Collected data:
================================

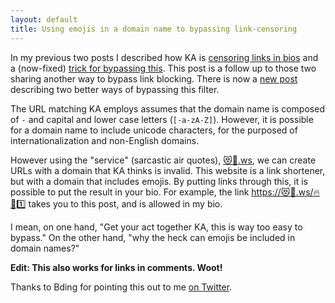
 ```yaml
---
layout: default
title: Using emojis in a domain name to bypassing link-censoring
---
```


In my previous two posts I described how KA is [censoring links in bios](bio-links) and a (now-fixed) [trick for bypassing this](bio-censoring-bypass). This post is a follow up to those two sharing another way to bypass link blocking. There is now a [new post](more-link-censoring-bypasses) describing two better ways of bypassing this filter.

The URL matching KA employs assumes that the domain name is composed of `-` and capital and lower case letters (`[-a-zA-Z]`). However, it is possible for a domain name to include unicode characters, for the purposed of internationalization and non-English domains.

However using the "service" (sarcastic air quotes), [😻🍕.ws](https://😻🍕.ws), we can create URLs with a domain that KA thinks is invalid. This website is a link shortener, but with a domain that includes emojis. By putting links through this, it is possible to put the result in your bio. For example, the link [https://😻🍕.ws/🔥🍃1️⃣](https://😻🍕.ws/🔥🍃1️⃣) takes you to this post, and is allowed in my bio.

I mean, on one hand, "Get your act together KA, this is way too easy to bypass." On the other hand, "why the heck can emojis be included in domain names?"

**Edit: This also works for links in comments. Woot!**

Thanks to Bding for pointing this out to me [on Twitter](https://twitter.com/jenazero/status/1124729201570013185).
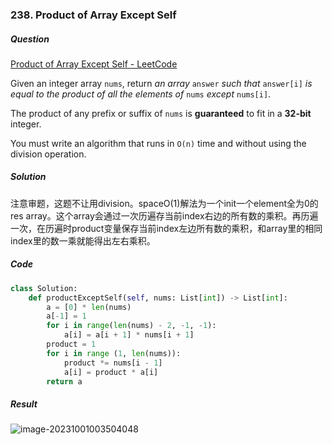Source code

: ### 238. Product of Array Except Self

##### Question

[Product of Array Except Self - LeetCode](https://leetcode.com/problems/product-of-array-except-self/)

Given an integer array `nums`, return *an array* `answer` *such that* `answer[i]` *is equal to the product of all the elements of* `nums` *except* `nums[i]`.

The product of any prefix or suffix of `nums` is **guaranteed** to fit in a **32-bit** integer.

You must write an algorithm that runs in `O(n)` time and without using the division operation.



##### Solution

注意审题，这题不让用division。spaceO(1)解法为一个init一个element全为0的res array。这个array会通过一次历遍存当前index右边的所有数的乘积。再历遍一次，在历遍时product变量保存当前index左边所有数的乘积，和array里的相同index里的数一乘就能得出左右乘积。



##### Code

```python
class Solution:
    def productExceptSelf(self, nums: List[int]) -> List[int]:
        a = [0] * len(nums)
        a[-1] = 1
        for i in range(len(nums) - 2, -1, -1):
            a[i] = a[i + 1] * nums[i + 1]
        product = 1
        for i in range (1, len(nums)):
            product *= nums[i - 1]
            a[i] = product * a[i]
        return a
```



##### Result

![image-20231001003504048](D:\selfStudy\Algorithm\Algorithm-Notes\Pictures\image-20231001003504048.png)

================================

> [Task statement]
Only an exact copy of the records, free of images, belongs in the answer.

> [Result of this task]
 ```yaml
---
layout: default
title: Using emojis in a domain name to bypassing link-censoring
---
```


In my previous two posts I described how KA is [censoring links in bios](bio-links) and a (now-fixed) [trick for bypassing this](bio-censoring-bypass). This post is a follow up to those two sharing another way to bypass link blocking. There is now a [new post](more-link-censoring-bypasses) describing two better ways of bypassing this filter.

The URL matching KA employs assumes that the domain name is composed of `-` and capital and lower case letters (`[-a-zA-Z]`). However, it is possible for a domain name to include unicode characters, for the purposed of internationalization and non-English domains.

However using the "service" (sarcastic air quotes), [😻🍕.ws](https://😻🍕.ws), we can create URLs with a domain that KA thinks is invalid. This website is a link shortener, but with a domain that includes emojis. By putting links through this, it is possible to put the result in your bio. For example, the link [https://😻🍕.ws/🔥🍃1️⃣](https://😻🍕.ws/🔥🍃1️⃣) takes you to this post, and is allowed in my bio.

I mean, on one hand, "Get your act together KA, this is way too easy to bypass." On the other hand, "why the heck can emojis be included in domain names?"

**Edit: This also works for links in comments. Woot!**

Thanks to Bding for pointing this out to me [on Twitter](https://twitter.com/jenazero/status/1124729201570013185).
Source code

: ### 238. Product of Array Except Self

##### Question

[Product of Array Except Self - LeetCode](https://leetcode.com/problems/product-of-array-except-self/)

Given an integer array `nums`, return *an array* `answer` *such that* `answer[i]` *is equal to the product of all the elements of* `nums` *except* `nums[i]`.

The product of any prefix or suffix of `nums` is **guaranteed** to fit in a **32-bit** integer.

You must write an algorithm that runs in `O(n)` time and without using the division operation.



##### Solution

注意审题，这题不让用division。spaceO(1)解法为一个init一个element全为0的res array。这个array会通过一次历遍存当前index右边的所有数的乘积。再历遍一次，在历遍时product变量保存当前index左边所有数的乘积，和array里的相同index里的数一乘就能得出左右乘积。



##### Code

```python
class Solution:
    def productExceptSelf(self, nums: List[int]) -> List[int]:
        a = [0] * len(nums)
        a[-1] = 1
        for i in range(len(nums) - 2, -1, -1):
            a[i] = a[i + 1] * nums[i + 1]
        product = 1
        for i in range (1, len(nums)):
            product *= nums[i - 1]
            a[i] = product * a[i]
        return a
```



##### Result

![image-20231001003504048](D:\selfStudy\Algorithm\Algorithm-Notes\Pictures\image-20231001003504048.png)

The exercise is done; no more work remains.